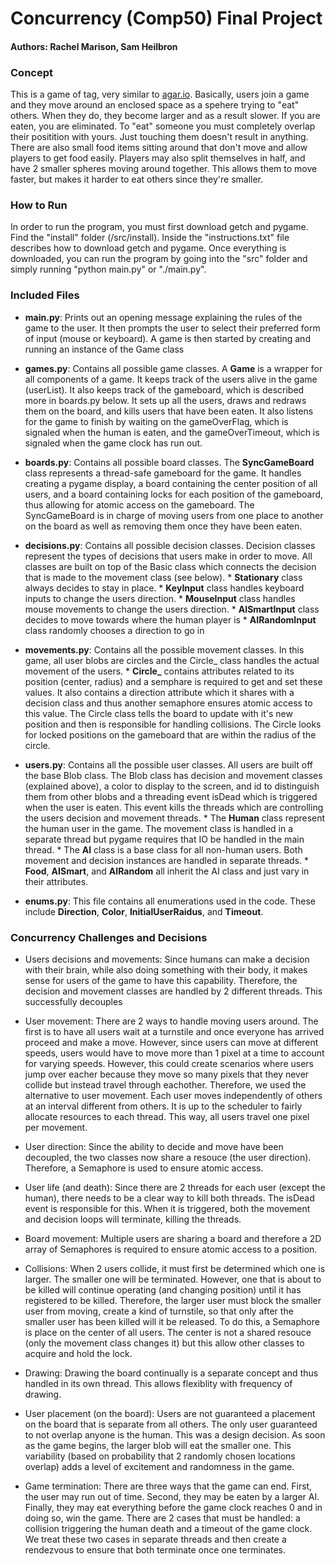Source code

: # Concurrency (Comp50) Final Project
#### Authors: Rachel Marison, Sam Heilbron

### Concept

This is a game of tag, very similar to [agar.io](http://agar.io). Basically, users join a game and they move around an enclosed space as a spehere trying to "eat" others. When they do, they become larger and as a result slower. If you are eaten, you are eliminated. To "eat" someone you must completely overlap their positition with yours. Just touching them doesn't result in anything. There are also small food items sitting around that don't move and allow players to get food easily. Players may also split themselves in half, and have 2 smaller spheres moving around together. This allows them to move faster, but makes it harder to eat others since they're smaller.


### How to Run

In order to run the program, you must first download getch and pygame. Find the "install" folder (/src/install). Inside the "instructions.txt" file describes how to download getch and pygame. Once everything is downloaded, you can run the program by going into the "src" folder and simply running "python main.py" or "./main.py".


### Included Files

* **main.py**: 
	Prints out an opening message explaining the rules of the game to the user. It then prompts the user to select their preferred form of input (mouse or keyboard). A game is then started by creating and running an instance of the Game class

* **games.py**:
	Contains all possible game classes. A **Game** is a wrapper for all components of a game. It keeps track of the users alive in the game (userList). It also keeps track of the gameboard, which is described more in boards.py below. It sets up all the users, draws and redraws them on the board, and kills users that have been eaten. It also listens for the game to finish by waiting on the gameOverFlag, which is signaled when the human is eaten, and the gameOverTimeout, which is signaled when the game clock has run out.

* **boards.py**:
	Contains all possible board classes. The **SyncGameBoard** class represents a thread-safe gameboard for the game. It handles creating a pygame display, a board containing the center position of all users, and a board containing locks for each position of the gameboard, thus allowing for atomic access on the gameboard. The SyncGameBoard is in charge of moving users from one place to another on the board as well as removing them once they have been eaten.

* **decisions.py**:
	Contains all possible decision classes. Decision classes represent the types of decisions that users make in order to move. All classes are built on top of the Basic class which connects the decision that is made to the movement class (see below).
	  * **Stationary** class always decides to stay in place. 
   	  * **KeyInput** class handles keyboard inputs to change the users direction.
      * **MouseInput** class handles mouse movements to change the users direction.
      * **AISmartInput** class decides to move towards where the human player is
      * **AIRandomInput** class randomly chooses a direction to go in

* **movements.py**:
	Contains all the possible movement classes. In this game, all user blobs are circles and the Circle_ class handles the actual movement of the users.
      * **Circle_** contains attributes related to its position (center, radius) and a semphare is required to get and set these values. It also contains a direction attribute which it shares with a decision class and thus another semaphore ensures atomic access to this value. The Circle class tells the board to update with it's new position and then is responsible for handling collisions. The Circle looks for locked positions on the gameboard that are within the radius of the circle.

* **users.py**:
    Contains all the possible user classes. All users are built off the base Blob class. The Blob class has decision and  movement classes (explained above), a color to display to the screen, and id to distinguish them from other blobs and a threading event isDead which is triggered when the user is eaten. This event kills the threads which are controlling the users decision and movement threads.
      * The **Human** class represent the human user in the game. The movement class is handled in a separate thread but pygame requires that IO be handled in the main thread.
      * The **AI** class is a base class for all non-human users. Both movement and decision instances are handled in separate threads.
      * **Food**, **AISmart**, and **AIRandom** all inherit the AI class and just vary in their attributes.

* **enums.py**:
	This file contains all enumerations used in the code. These include **Direction**, **Color**, **InitialUserRaidus**, and **Timeout**.


### Concurrency Challenges and Decisions
* Users decisions and movements:
	Since humans can make a decision with their brain, while also doing something with their body, it makes sense for users of the game to have this capability. Therefore, the decision and movement classes are handled by 2 different threads. This successfully decouples 

* User movement:
	There are 2 ways to handle moving users around. The first is to have all users wait at a turnstile and once everyone has arrived proceed and make a move. However, since users can move at different speeds, users would have to move more than 1 pixel at a time to account for varying speeds. However, this could create scenarios where users jump over eacher because they move so many pixels that they never collide but instead travel through eachother. Therefore, we used the alternative to user movement. Each user moves independently of others at an interval different from others. It is up to the scheduler to fairly allocate resources to each thread. This way, all users travel one pixel per movement. 

* User direction:
	Since the ability to decide and move have been decoupled, the two classes now share a resouce (the user direction). Therefore, a Semaphore is used to ensure atomic access. 

* User life (and death):
	Since there are 2 threads for each user (except the human), there needs to be a clear way to kill both threads. The isDead event is responsible for this. When it is triggered, both the movement and decision loops will terminate, killing the threads.

* Board movement:
	Multiple users are sharing a board and therefore a 2D array of Semaphores is required to ensure atomic access to a position. 

* Collisions:
	When 2 users collide, it must first be determined which one is larger. The smaller one will be terminated. However, one that is about to be killed will continue operating (and changing position) until it has registered to be killed. Therefore, the larger user must block the smaller user from moving, create a kind of turnstile, so that only after the smaller user has been killed will it be released. To do this, a Semaphore is place on the center of all users. The center is not a shared resouce (only the movement class changes it) but this allow other classes to acquire and hold the lock.

* Drawing:
	Drawing the board continually is a separate concept and thus handled in its own thread. This allows flexiblity with frequency of drawing.

* User placement (on the board):
	Users are not guaranteed a placement on the board that is separate from all others. The only user guaranteed to not overlap anyone is the human. This was a design decision. As soon as the game begins, the larger blob will eat the smaller one. This variability (based on probability that 2 randomly chosen locations overlap) adds a level of excitement and randomness in the game.

* Game termination:
	There are three ways that the game can end. First, the user may run out of time. Second, they may be eaten by a larger AI. Finally, they may eat everything before the game clock reaches 0 and in doing so, win the game. There are 2 cases that must be handled: a collision triggering the human death and a timeout of the game clock. We treat these two cases in separate threads and then create a rendezvous to ensure that both terminate once one terminates.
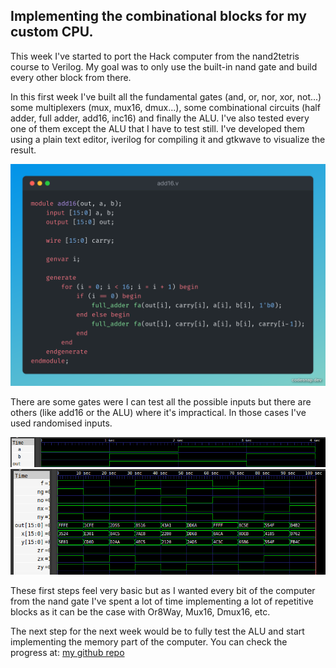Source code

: ## Implementing the combinational blocks for my custom CPU.

This week I've started to port the Hack computer from the nand2tetris course to Verilog. My goal was to only use the built-in nand gate and build every other block from there.

In this first week I've built all the fundamental gates (and, or, nor, xor, not...) some multiplexers (mux, mux16, dmux...), some combinational circuits (half adder, full adder, add16, inc16) and finally the ALU. I've also tested every one of them except the ALU that I have to test still.
I've developed them using a plain text editor, iverilog for compiling it and gtkwave to visualize the result. 

![add16 snippet in Verilog.](/media/add16_snippet.png)

There are some gates were I can test all the possible inputs but there are others (like add16 or the ALU) where it's impractical. In those cases I've used randomised inputs.

![XOR gate test bench waves.](/media/xor_testbench_snippet.png)
![ALU test benchwaves.](/media/alu_testbench_snippets.png)

These first steps feel very basic but as I wanted every bit of the computer from the nand gate I've spent a lot of time implementing a lot of repetitive blocks as it can be the case with Or8Way, Mux16, Dmux16, etc. 

The next step for the next week would be to fully test the ALU and start implementing the memory part of the computer.
You can check the progress at: [my github repo](https://github.com/marc-marcos/von-neumann-cpu-verilog) 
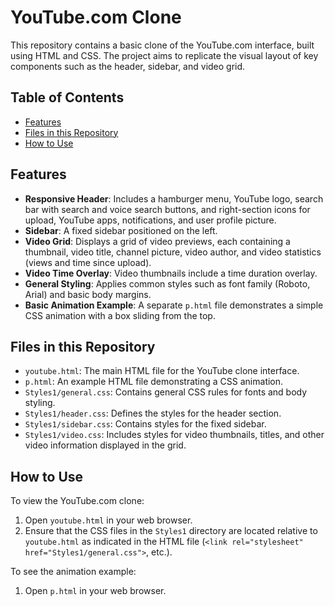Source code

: # YouTube.com Clone

This repository contains a basic clone of the YouTube.com interface, built using HTML and CSS. The project aims to replicate the visual layout of key components such as the header, sidebar, and video grid.

## Table of Contents

- [Features](#features)
- [Files in this Repository](#files-in-this-repository)
- [How to Use](#how-to-use)

## Features

* **Responsive Header**: Includes a hamburger menu, YouTube logo, search bar with search and voice search buttons, and right-section icons for upload, YouTube apps, notifications, and user profile picture.
* **Sidebar**: A fixed sidebar positioned on the left.
* **Video Grid**: Displays a grid of video previews, each containing a thumbnail, video title, channel picture, video author, and video statistics (views and time since upload).
* **Video Time Overlay**: Video thumbnails include a time duration overlay.
* **General Styling**: Applies common styles such as font family (Roboto, Arial) and basic body margins.
* **Basic Animation Example**: A separate `p.html` file demonstrates a simple CSS animation with a box sliding from the top.

## Files in this Repository

* `youtube.html`: The main HTML file for the YouTube clone interface.
* `p.html`: An example HTML file demonstrating a CSS animation.
* `Styles1/general.css`: Contains general CSS rules for fonts and body styling.
* `Styles1/header.css`: Defines the styles for the header section.
* `Styles1/sidebar.css`: Contains styles for the fixed sidebar.
* `Styles1/video.css`: Includes styles for video thumbnails, titles, and other video information displayed in the grid.

## How to Use

To view the YouTube.com clone:

1.  Open `youtube.html` in your web browser.
2.  Ensure that the CSS files in the `Styles1` directory are located relative to `youtube.html` as indicated in the HTML file (`<link rel="stylesheet" href="Styles1/general.css">`, etc.).

To see the animation example:

1.  Open `p.html` in your web browser.
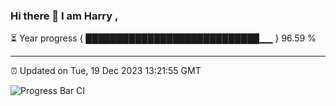 ### Hi there 👋 I am Harry , 

⏳ Year progress { ████████████████████████████▁▁ } 96.59 %

---

⏰ Updated on Tue, 19 Dec 2023 13:21:55 GMT

![Progress Bar CI](https://github.com/duykhang68/duykhang68/workflows/Progress%20Bar%20CI/badge.svg)
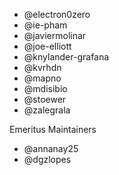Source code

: * @electron0zero
* @ie-pham
* @javiermolinar
* @joe-elliott
* @knylander-grafana
* @kvrhdn
* @mapno
* @mdisibio
* @stoewer
* @zalegrala

Emeritus Maintainers

* @annanay25
* @dgzlopes
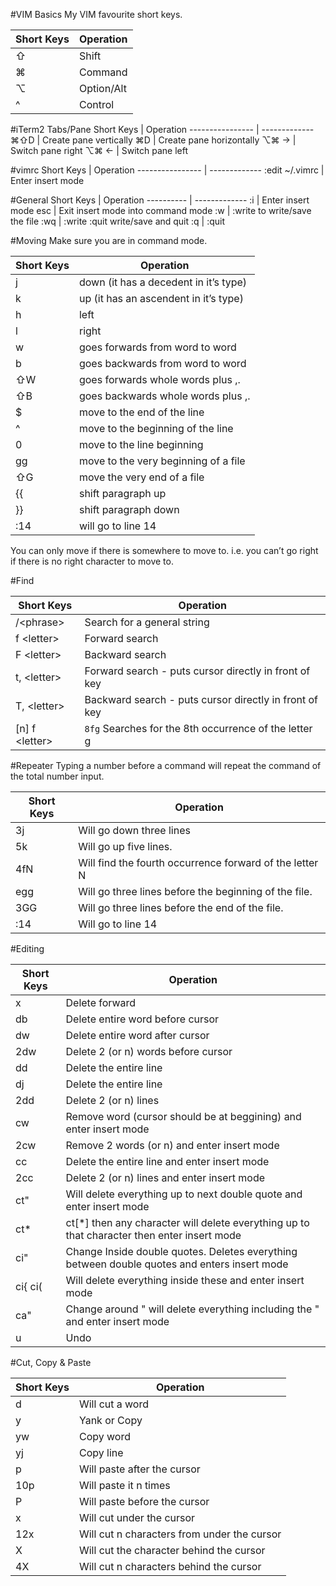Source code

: #VIM Basics
My VIM favourite short keys.

Short Keys | Operation
---------- | -------------
⇧          | Shift
⌘          | Command
⌥          | Option/Alt
^          | Control

#iTerm2 Tabs/Pane
Short Keys       | Operation
---------------- | -------------
⌘⇧D              | Create pane vertically
⌘D               | Create pane horizontally
⌥⌘ →             | Switch pane right
⌥⌘ ←             | Switch pane left

#vimrc
Short Keys       | Operation
---------------- | -------------
:edit ~/.vimrc   | Enter insert mode

#General
Short Keys | Operation
---------- | -------------
:i         | Enter insert mode
esc        | Exit insert mode into command mode
:w         | :write <filename> to write/save the file
:wq        | :write :quit write/save and quit
:q         | :quit

#Moving
Make sure you are in command mode.

Short Keys | Operation
---------- | -------------
j          | down (it has a decedent in it’s type)
k          | up (it has an ascendent in it’s type)
h          | left
l          | right
w          | goes forwards from word to word
b          | goes backwards from word to word
⇧W         | goes forwards whole words plus ,.
⇧B         | goes backwards whole words plus ,.
$          | move to the end of the line
^          | move to the beginning of the line
0          | move to the line beginning
gg         | move to the very beginning of a file
⇧G         | move the very end of a file
{{         | shift paragraph up
}}         | shift paragraph down
:14        | will go to line 14

You can only move if there is somewhere to move to. i.e. you can’t go right if there is no right character to move to.

#Find

Short Keys     | Operation
----------     | -------------
/\<phrase\>      | Search for a general string
f \<letter\>     | Forward search
F \<letter\>     | Backward search
t, \<letter\>    | Forward search - puts cursor directly in front of key
T, \<letter\>    | Backward search - puts cursor directly in front of key
[n] f \<letter\> | `8fg` Searches for the 8th occurrence of the letter g


#Repeater
Typing a number before a command will repeat the command of the total number input.

Short Keys | Operation
---------- | -------------
3j         | Will go down three lines
5k         | Will go up five lines.
4fN        | Will find the fourth occurrence forward of the letter N
egg        | Will go three lines before the beginning of the file.
3GG        | Will go three lines before the end of the file.
:14        | Will go to line 14


#Editing


Short Keys | Operation
---------- | -------------
x          | Delete forward
db         | Delete entire word before cursor
dw         | Delete entire word after cursor
2dw        | Delete 2 (or n) words before cursor
dd         | Delete the entire line
dj         | Delete the entire line
2dd        | Delete 2 (or n) lines
cw         | Remove word (cursor should be at beggining) and enter insert mode
2cw        | Remove 2 words (or n) and enter insert mode
cc         | Delete the entire line and enter insert mode
2cc        | Delete 2 (or n) lines and enter insert mode
ct"        | Will delete everything up to next double quote and enter insert mode
ct*        | ct[*] then any character will delete everything up to that character then enter insert mode
ci"        | Change Inside double quotes. Deletes everything between double quotes and enters insert mode
ci{ ci(    | Will delete everything inside these and enter insert mode
ca"        | Change around " will delete everything including the " and enter insert mode
u          | Undo


#Cut, Copy & Paste


Short Keys | Operation
---------- | -------------
d          | Will cut a word
y          | Yank or Copy
yw         | Copy word
yj         | Copy line
p          | Will paste after the cursor
10p        | Will paste it n times
P          | Will paste before the cursor
x          | Will cut under the cursor
12x        | Will cut n characters from under the cursor
X          | Will cut the character behind the cursor
4X         | Will cut n characters behind the cursor
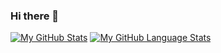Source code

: ### Hi there 👋

<!--
**NegarMirgati/NegarMirgati** is a ✨ _special_ ✨ repository because its `README.md` (this file) appears on your GitHub profile.

Here are some ideas to get you started:

- 🔭 I’m currently working on ...
- 🌱 I’m currently learning ...
- 👯 I’m looking to collaborate on ...
- 🤔 I’m looking for help with ...
- 💬 Ask me about ...
- 📫 How to reach me: ...
- 😄 Pronouns: ...
- ⚡ Fun fact: ...
-->

[![My GitHub Stats](https://github-readme-stats.vercel.app/api/?username=NegarMirgati&count_private=true&theme=tokyonight&showicons=true)]()
[![My GitHub Language Stats](https://github-readme-stats.vercel.app/api/top-langs/?username=NegarMirgati&langs_count=5&theme=tokyonight)]()


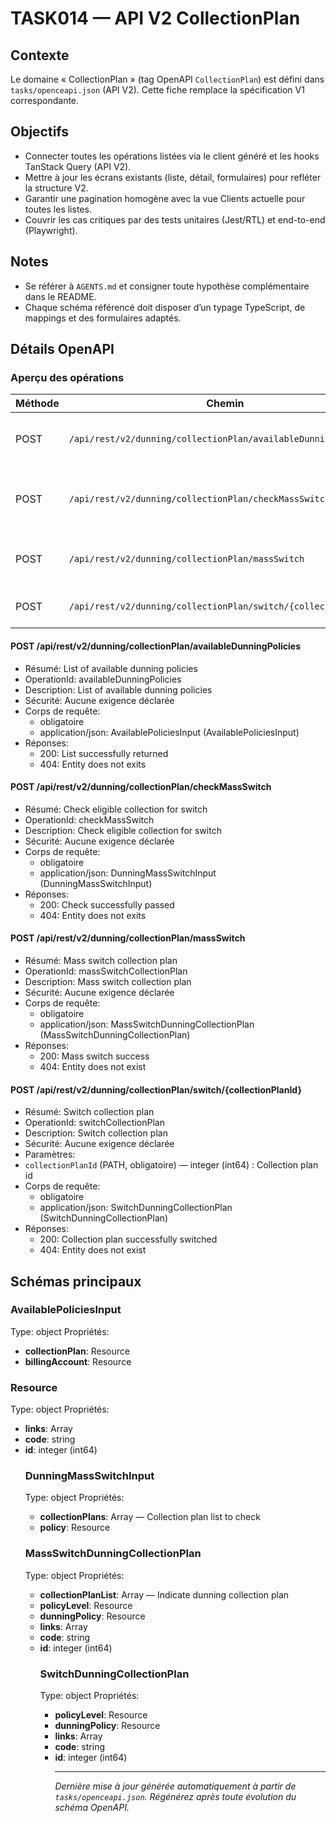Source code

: # TASK014 — API V2 CollectionPlan

## Contexte
Le domaine « CollectionPlan » (tag OpenAPI `CollectionPlan`) est défini dans `tasks/openceapi.json` (API V2). Cette fiche remplace la spécification V1 correspondante.

## Objectifs
- Connecter toutes les opérations listées via le client généré et les hooks TanStack Query (API V2).
- Mettre à jour les écrans existants (liste, détail, formulaires) pour refléter la structure V2.
- Garantir une pagination homogène avec la vue Clients actuelle pour toutes les listes.
- Couvrir les cas critiques par des tests unitaires (Jest/RTL) et end-to-end (Playwright).

## Notes
- Se référer à `AGENTS.md` et consigner toute hypothèse complémentaire dans le README.
- Chaque schéma référencé doit disposer d’un typage TypeScript, de mappings et des formulaires adaptés.

## Détails OpenAPI

### Aperçu des opérations

| Méthode | Chemin | Résumé | OperationId |
| --- | --- | --- | --- |
| POST | `/api/rest/v2/dunning/collectionPlan/availableDunningPolicies` | List of available dunning policies | availableDunningPolicies |
| POST | `/api/rest/v2/dunning/collectionPlan/checkMassSwitch` | Check eligible collection for switch | checkMassSwitch |
| POST | `/api/rest/v2/dunning/collectionPlan/massSwitch` | Mass switch collection plan | massSwitchCollectionPlan |
| POST | `/api/rest/v2/dunning/collectionPlan/switch/{collectionPlanId}` | Switch collection plan | switchCollectionPlan |

#### POST /api/rest/v2/dunning/collectionPlan/availableDunningPolicies

- Résumé: List of available dunning policies
- OperationId: availableDunningPolicies
- Description: List of available dunning policies
- Sécurité: Aucune exigence déclarée
- Corps de requête:
  - obligatoire
  - application/json: AvailablePoliciesInput (AvailablePoliciesInput)
- Réponses:
  - 200: List successfully returned
  - 404: Entity does not exits

#### POST /api/rest/v2/dunning/collectionPlan/checkMassSwitch

- Résumé: Check eligible collection for switch
- OperationId: checkMassSwitch
- Description: Check eligible collection for switch
- Sécurité: Aucune exigence déclarée
- Corps de requête:
  - obligatoire
  - application/json: DunningMassSwitchInput (DunningMassSwitchInput)
- Réponses:
  - 200: Check successfully passed
  - 404: Entity does not exits

#### POST /api/rest/v2/dunning/collectionPlan/massSwitch

- Résumé: Mass switch collection plan
- OperationId: massSwitchCollectionPlan
- Description: Mass switch collection plan
- Sécurité: Aucune exigence déclarée
- Corps de requête:
  - obligatoire
  - application/json: MassSwitchDunningCollectionPlan (MassSwitchDunningCollectionPlan)
- Réponses:
  - 200: Mass switch success
  - 404: Entity does not exist

#### POST /api/rest/v2/dunning/collectionPlan/switch/{collectionPlanId}

- Résumé: Switch collection plan
- OperationId: switchCollectionPlan
- Description: Switch collection plan
- Sécurité: Aucune exigence déclarée
- Paramètres:
- `collectionPlanId` (PATH, obligatoire) — integer (int64) : Collection plan id
- Corps de requête:
  - obligatoire
  - application/json: SwitchDunningCollectionPlan (SwitchDunningCollectionPlan)
- Réponses:
  - 200: Collection plan successfully switched
  - 404: Entity does not exist

## Schémas principaux

### AvailablePoliciesInput
Type: object
Propriétés:
- **collectionPlan**: Resource
- **billingAccount**: Resource

### Resource
Type: object
Propriétés:
- **links**: Array<object>
- **code**: string
- **id**: integer (int64)

### DunningMassSwitchInput
Type: object
Propriétés:
- **collectionPlans**: Array<Resource> — Collection plan list to check
- **policy**: Resource

### MassSwitchDunningCollectionPlan
Type: object
Propriétés:
- **collectionPlanList**: Array<Resource> — Indicate dunning collection plan
- **policyLevel**: Resource
- **dunningPolicy**: Resource
- **links**: Array<object>
- **code**: string
- **id**: integer (int64)

### SwitchDunningCollectionPlan
Type: object
Propriétés:
- **policyLevel**: Resource
- **dunningPolicy**: Resource
- **links**: Array<object>
- **code**: string
- **id**: integer (int64)

---

_Dernière mise à jour générée automatiquement à partir de `tasks/openceapi.json`. Régénérez après toute évolution du schéma OpenAPI._
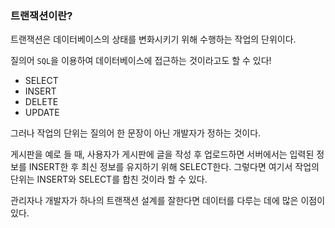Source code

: ### 트랜잭션이란?

트랜잭션은 데이터베이스의 상태를 변화시키기 위해 수행하는 작업의 단위이다.

질의어 `SQL`을 이용하여 데이터베이스에 접근하는 것이라고도 할 수 있다!
- SELECT
- INSERT
- DELETE
- UPDATE

그러나 작업의 단위는 질의어 한 문장이 아닌 개발자가 정하는 것이다. 

게시판을 예로 들 때, 사용자가 게시판에 글을 작성 후 업로드하면 서버에서는 입력된 정보를 INSERT한 후 최신 정보를 유지하기 위해 SELECT한다. 그렇다면 여기서 작업의 단위는 INSERT와 SELECT를 합친 것이라 할 수 있다.

관리자나 개발자가 하나의 트랜잭션 설계를 잘한다면 데이터를 다루는 데에 많은 이점이 있다.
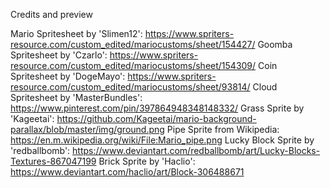 Credits and preview

Mario Spritesheet by 'Slimen12': https://www.spriters-resource.com/custom_edited/mariocustoms/sheet/154427/
Goomba Spritesheet by 'Czarlo': https://www.spriters-resource.com/custom_edited/mariocustoms/sheet/154309/
Coin Spritesheet by 'DogeMayo': https://www.spriters-resource.com/custom_edited/mariocustoms/sheet/93814/
Cloud Spritesheet by 'MasterBundles': https://www.pinterest.com/pin/397864948348148332/
Grass Sprite by 'Kageetai': https://github.com/Kageetai/mario-background-parallax/blob/master/img/ground.png
Pipe Sprite from Wikipedia: https://en.m.wikipedia.org/wiki/File:Mario_pipe.png
Lucky Block Sprite by 'redballbomb': https://www.deviantart.com/redballbomb/art/Lucky-Blocks-Textures-867047199
Brick Sprite by 'Haclio': https://www.deviantart.com/haclio/art/Block-306488671
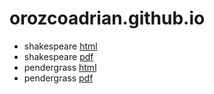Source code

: # orozcoadrian.github.io

- shakespeare [html](shakespeare.html)
- shakespeare [pdf](Shakespeare-Complete-Works.pdf)
- pendergrass [html](pendergrass.html)
- pendergrass [pdf](pendergrass_book.pdf)
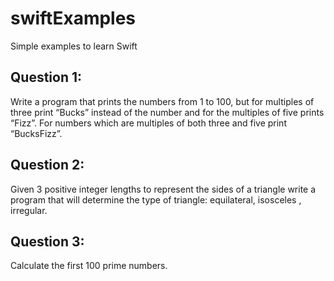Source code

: # swiftExamples
Simple examples to learn Swift

<h2>Question 1:</h2>
Write a program that prints the numbers from 1 to 100, but for multiples of three print “Bucks” instead of the number and for the multiples of five prints “Fizz”. For numbers which are multiples of both three and five print “BucksFizz”.

<h2>Question 2:</h2>
Given 3 positive integer lengths to represent the sides of a triangle write a program that will determine the type of triangle: equilateral, isosceles , irregular.

<h2>Question 3:</h2>
Calculate the first 100 prime numbers.
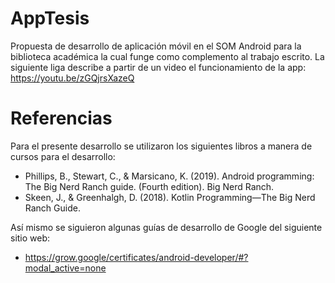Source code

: # AppTesis
Propuesta de desarrollo de aplicación móvil en el SOM Android para la biblioteca académica la cual funge como complemento al trabajo escrito. La siguiente liga describe a partir de un video el funcionamiento de la app: https://youtu.be/zGQjrsXazeQ

# Referencias
Para el presente desarrollo se utilizaron los siguientes libros a manera de cursos para el desarrollo:

- Phillips, B., Stewart, C., & Marsicano, K. (2019). Android programming: The Big Nerd Ranch guide. (Fourth edition). Big Nerd Ranch.
- Skeen, J., & Greenhalgh, D. (2018). Kotlin Programming—The Big Nerd Ranch Guide.

Así mismo se siguieron algunas guías de desarrollo de Google del siguiente sitio web:

- https://grow.google/certificates/android-developer/#?modal_active=none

** Task directions **
Only the lines from the start of the records above through the line containing "### Concept" should be returned, exactly and with both ends, please; the pictures stay out.

** Finished exercise **
Source code

: # Concurrency (Comp50) Final Project
#### Authors: Rachel Marison, Sam Heilbron

### Concept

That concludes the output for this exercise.